Vortex Core Excitations in Superconductors with Frustrated Antiferromagnetism

TL;DR

This paper investigates vortex core excitations in superconductors with frustrated antiferromagnetism, revealing a chiral d+id'-wave pairing state and low-lying quasiparticle bound states, contrasting with copper oxide superconductors.

Contribution

It introduces an effective model showing a chiral d+id'-wave pairing state in frustrated antiferromagnetic superconductors and analyzes vortex core electronic structure.

Findings

No local antiferromagnetism in vortex cores.

Presence of low-lying quasiparticle bound states.

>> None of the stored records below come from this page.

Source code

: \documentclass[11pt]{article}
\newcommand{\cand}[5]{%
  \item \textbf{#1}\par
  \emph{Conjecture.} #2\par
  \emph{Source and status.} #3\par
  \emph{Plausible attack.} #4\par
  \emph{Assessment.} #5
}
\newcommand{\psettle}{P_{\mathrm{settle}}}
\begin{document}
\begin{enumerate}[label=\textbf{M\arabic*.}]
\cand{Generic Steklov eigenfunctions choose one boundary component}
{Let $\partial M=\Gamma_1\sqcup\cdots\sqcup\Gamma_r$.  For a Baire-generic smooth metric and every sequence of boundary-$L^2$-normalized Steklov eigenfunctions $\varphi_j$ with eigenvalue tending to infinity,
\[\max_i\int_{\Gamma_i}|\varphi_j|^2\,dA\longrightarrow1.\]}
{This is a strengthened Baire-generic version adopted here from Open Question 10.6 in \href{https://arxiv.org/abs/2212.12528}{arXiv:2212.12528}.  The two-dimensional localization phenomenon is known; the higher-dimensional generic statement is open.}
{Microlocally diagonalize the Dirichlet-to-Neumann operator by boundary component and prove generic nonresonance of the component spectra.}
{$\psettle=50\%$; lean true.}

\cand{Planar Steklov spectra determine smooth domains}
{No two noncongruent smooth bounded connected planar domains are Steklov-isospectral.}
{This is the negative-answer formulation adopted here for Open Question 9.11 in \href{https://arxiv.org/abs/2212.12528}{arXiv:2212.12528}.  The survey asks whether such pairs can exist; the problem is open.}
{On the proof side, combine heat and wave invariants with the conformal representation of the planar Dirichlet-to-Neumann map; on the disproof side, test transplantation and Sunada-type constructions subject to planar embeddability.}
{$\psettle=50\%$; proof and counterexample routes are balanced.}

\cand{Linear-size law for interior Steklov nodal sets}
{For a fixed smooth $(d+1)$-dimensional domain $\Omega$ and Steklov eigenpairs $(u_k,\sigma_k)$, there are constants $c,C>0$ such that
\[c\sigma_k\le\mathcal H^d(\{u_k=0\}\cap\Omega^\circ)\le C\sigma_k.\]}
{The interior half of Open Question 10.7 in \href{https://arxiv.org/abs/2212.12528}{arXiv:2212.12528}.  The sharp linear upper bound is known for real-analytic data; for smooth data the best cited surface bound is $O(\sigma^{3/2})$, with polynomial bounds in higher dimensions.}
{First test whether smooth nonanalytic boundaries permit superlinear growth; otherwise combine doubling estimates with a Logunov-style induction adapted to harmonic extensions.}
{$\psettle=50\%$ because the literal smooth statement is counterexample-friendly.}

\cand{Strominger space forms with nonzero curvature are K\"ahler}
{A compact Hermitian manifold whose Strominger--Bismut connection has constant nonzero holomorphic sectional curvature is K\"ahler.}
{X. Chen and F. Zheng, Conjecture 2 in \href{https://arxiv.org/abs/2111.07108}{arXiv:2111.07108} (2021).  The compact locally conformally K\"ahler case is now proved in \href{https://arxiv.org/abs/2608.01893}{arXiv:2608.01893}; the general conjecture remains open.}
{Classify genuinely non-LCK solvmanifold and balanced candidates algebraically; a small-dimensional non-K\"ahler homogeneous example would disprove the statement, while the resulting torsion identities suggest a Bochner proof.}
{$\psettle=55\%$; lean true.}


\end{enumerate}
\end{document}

Chiral d+id'-wave pairing state prevails.

Abstract

Motivated by recent discovery of cobalt oxide and organic superconductors, we apply an effective model with strong antiferromagnetic and superconducting pairing interaction to a related lattice structure. It is found that the antiferromagnetism is highly frustrated and a broken-time-reversal-symmetry chiral $d+id^{\prime}$-wave pairing state prevails. In the mixed state, we have solved the local electronic structure near the vortex core and found no local induction of antiferromagnetism. This result is in striking contrast to the case of copper oxide superconductors. The calculated local density of states indicates the existence of low-lying quasiparticle bound states inside the vortex core, due to a fully gapped chiral pairing state. The prediction can be directly tested by scanning tunneling microscopy.